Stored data
□ □ □ □

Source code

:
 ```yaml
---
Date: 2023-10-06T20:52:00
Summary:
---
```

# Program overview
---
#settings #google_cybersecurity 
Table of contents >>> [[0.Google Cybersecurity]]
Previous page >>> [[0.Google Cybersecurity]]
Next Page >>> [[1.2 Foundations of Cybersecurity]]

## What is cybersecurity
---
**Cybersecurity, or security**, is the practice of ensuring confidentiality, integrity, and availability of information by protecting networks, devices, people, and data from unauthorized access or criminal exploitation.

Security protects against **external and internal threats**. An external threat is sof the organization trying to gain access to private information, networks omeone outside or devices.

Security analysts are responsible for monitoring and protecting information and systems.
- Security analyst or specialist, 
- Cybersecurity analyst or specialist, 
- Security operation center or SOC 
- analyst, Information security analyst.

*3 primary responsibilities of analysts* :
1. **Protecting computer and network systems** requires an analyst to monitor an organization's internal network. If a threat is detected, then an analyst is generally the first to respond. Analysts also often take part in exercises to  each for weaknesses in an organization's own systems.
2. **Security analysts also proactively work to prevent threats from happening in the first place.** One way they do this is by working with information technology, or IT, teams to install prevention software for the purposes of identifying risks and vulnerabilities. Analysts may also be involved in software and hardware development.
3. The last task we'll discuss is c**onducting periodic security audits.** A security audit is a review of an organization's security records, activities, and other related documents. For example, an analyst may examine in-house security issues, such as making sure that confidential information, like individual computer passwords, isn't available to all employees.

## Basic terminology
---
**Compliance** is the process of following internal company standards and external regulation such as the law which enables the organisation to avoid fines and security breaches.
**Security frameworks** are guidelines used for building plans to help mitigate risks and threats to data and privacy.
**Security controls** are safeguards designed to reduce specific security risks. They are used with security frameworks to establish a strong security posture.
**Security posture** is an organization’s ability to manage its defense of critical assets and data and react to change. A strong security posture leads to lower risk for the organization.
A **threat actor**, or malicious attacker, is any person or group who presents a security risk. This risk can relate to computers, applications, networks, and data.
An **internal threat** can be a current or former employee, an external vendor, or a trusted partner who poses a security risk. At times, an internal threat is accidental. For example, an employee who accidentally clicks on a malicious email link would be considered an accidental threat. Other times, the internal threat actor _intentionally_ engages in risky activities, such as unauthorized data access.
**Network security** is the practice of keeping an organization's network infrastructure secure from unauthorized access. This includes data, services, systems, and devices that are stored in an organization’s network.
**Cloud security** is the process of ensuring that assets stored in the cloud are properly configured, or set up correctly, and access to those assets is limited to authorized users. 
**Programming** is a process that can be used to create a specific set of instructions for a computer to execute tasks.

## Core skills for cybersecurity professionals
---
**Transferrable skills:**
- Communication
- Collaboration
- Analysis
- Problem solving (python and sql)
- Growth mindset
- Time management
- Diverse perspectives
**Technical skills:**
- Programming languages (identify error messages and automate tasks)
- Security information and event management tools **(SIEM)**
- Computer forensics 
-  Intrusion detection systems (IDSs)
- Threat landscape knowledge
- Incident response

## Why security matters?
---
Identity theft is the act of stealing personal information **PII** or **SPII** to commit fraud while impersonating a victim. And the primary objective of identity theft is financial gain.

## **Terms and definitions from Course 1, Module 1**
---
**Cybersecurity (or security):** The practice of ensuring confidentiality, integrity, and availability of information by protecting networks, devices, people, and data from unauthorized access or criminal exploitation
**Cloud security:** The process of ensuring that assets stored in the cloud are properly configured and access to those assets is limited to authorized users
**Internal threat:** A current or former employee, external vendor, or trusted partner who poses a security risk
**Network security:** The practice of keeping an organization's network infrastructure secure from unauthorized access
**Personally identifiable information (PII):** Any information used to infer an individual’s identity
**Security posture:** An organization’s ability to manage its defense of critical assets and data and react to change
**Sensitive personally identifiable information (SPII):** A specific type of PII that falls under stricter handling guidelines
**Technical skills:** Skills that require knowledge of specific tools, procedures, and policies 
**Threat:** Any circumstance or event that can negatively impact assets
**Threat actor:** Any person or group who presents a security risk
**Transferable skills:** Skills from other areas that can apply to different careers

□ □ □ □

**PROBLEM**
All of the entries above are to be written out again exactly.

**YOUR SOLUTION**
Source code

:
 ```yaml
---
Date: 2023-10-06T20:52:00
Summary:
---
```

# Program overview
---
#settings #google_cybersecurity 
Table of contents >>> [[0.Google Cybersecurity]]
Previous page >>> [[0.Google Cybersecurity]]
Next Page >>> [[1.2 Foundations of Cybersecurity]]

## What is cybersecurity
---
**Cybersecurity, or security**, is the practice of ensuring confidentiality, integrity, and availability of information by protecting networks, devices, people, and data from unauthorized access or criminal exploitation.

Security protects against **external and internal threats**. An external threat is sof the organization trying to gain access to private information, networks omeone outside or devices.

Security analysts are responsible for monitoring and protecting information and systems.
- Security analyst or specialist, 
- Cybersecurity analyst or specialist, 
- Security operation center or SOC 
- analyst, Information security analyst.

*3 primary responsibilities of analysts* :
1. **Protecting computer and network systems** requires an analyst to monitor an organization's internal network. If a threat is detected, then an analyst is generally the first to respond. Analysts also often take part in exercises to  each for weaknesses in an organization's own systems.
2. **Security analysts also proactively work to prevent threats from happening in the first place.** One way they do this is by working with information technology, or IT, teams to install prevention software for the purposes of identifying risks and vulnerabilities. Analysts may also be involved in software and hardware development.
3. The last task we'll discuss is c**onducting periodic security audits.** A security audit is a review of an organization's security records, activities, and other related documents. For example, an analyst may examine in-house security issues, such as making sure that confidential information, like individual computer passwords, isn't available to all employees.

## Basic terminology
---
**Compliance** is the process of following internal company standards and external regulation such as the law which enables the organisation to avoid fines and security breaches.
**Security frameworks** are guidelines used for building plans to help mitigate risks and threats to data and privacy.
**Security controls** are safeguards designed to reduce specific security risks. They are used with security frameworks to establish a strong security posture.
**Security posture** is an organization’s ability to manage its defense of critical assets and data and react to change. A strong security posture leads to lower risk for the organization.
A **threat actor**, or malicious attacker, is any person or group who presents a security risk. This risk can relate to computers, applications, networks, and data.
An **internal threat** can be a current or former employee, an external vendor, or a trusted partner who poses a security risk. At times, an internal threat is accidental. For example, an employee who accidentally clicks on a malicious email link would be considered an accidental threat. Other times, the internal threat actor _intentionally_ engages in risky activities, such as unauthorized data access.
**Network security** is the practice of keeping an organization's network infrastructure secure from unauthorized access. This includes data, services, systems, and devices that are stored in an organization’s network.
**Cloud security** is the process of ensuring that assets stored in the cloud are properly configured, or set up correctly, and access to those assets is limited to authorized users. 
**Programming** is a process that can be used to create a specific set of instructions for a computer to execute tasks.

## Core skills for cybersecurity professionals
---
**Transferrable skills:**
- Communication
- Collaboration
- Analysis
- Problem solving (python and sql)
- Growth mindset
- Time management
- Diverse perspectives
**Technical skills:**
- Programming languages (identify error messages and automate tasks)
- Security information and event management tools **(SIEM)**
- Computer forensics 
-  Intrusion detection systems (IDSs)
- Threat landscape knowledge
- Incident response

## Why security matters?
---
Identity theft is the act of stealing personal information **PII** or **SPII** to commit fraud while impersonating a victim. And the primary objective of identity theft is financial gain.

## **Terms and definitions from Course 1, Module 1**
---
**Cybersecurity (or security):** The practice of ensuring confidentiality, integrity, and availability of information by protecting networks, devices, people, and data from unauthorized access or criminal exploitation
**Cloud security:** The process of ensuring that assets stored in the cloud are properly configured and access to those assets is limited to authorized users
**Internal threat:** A current or former employee, external vendor, or trusted partner who poses a security risk
**Network security:** The practice of keeping an organization's network infrastructure secure from unauthorized access
**Personally identifiable information (PII):** Any information used to infer an individual’s identity
**Security posture:** An organization’s ability to manage its defense of critical assets and data and react to change
**Sensitive personally identifiable information (SPII):** A specific type of PII that falls under stricter handling guidelines
**Technical skills:** Skills that require knowledge of specific tools, procedures, and policies 
**Threat:** Any circumstance or event that can negatively impact assets
**Threat actor:** Any person or group who presents a security risk
**Transferable skills:** Skills from other areas that can apply to different careers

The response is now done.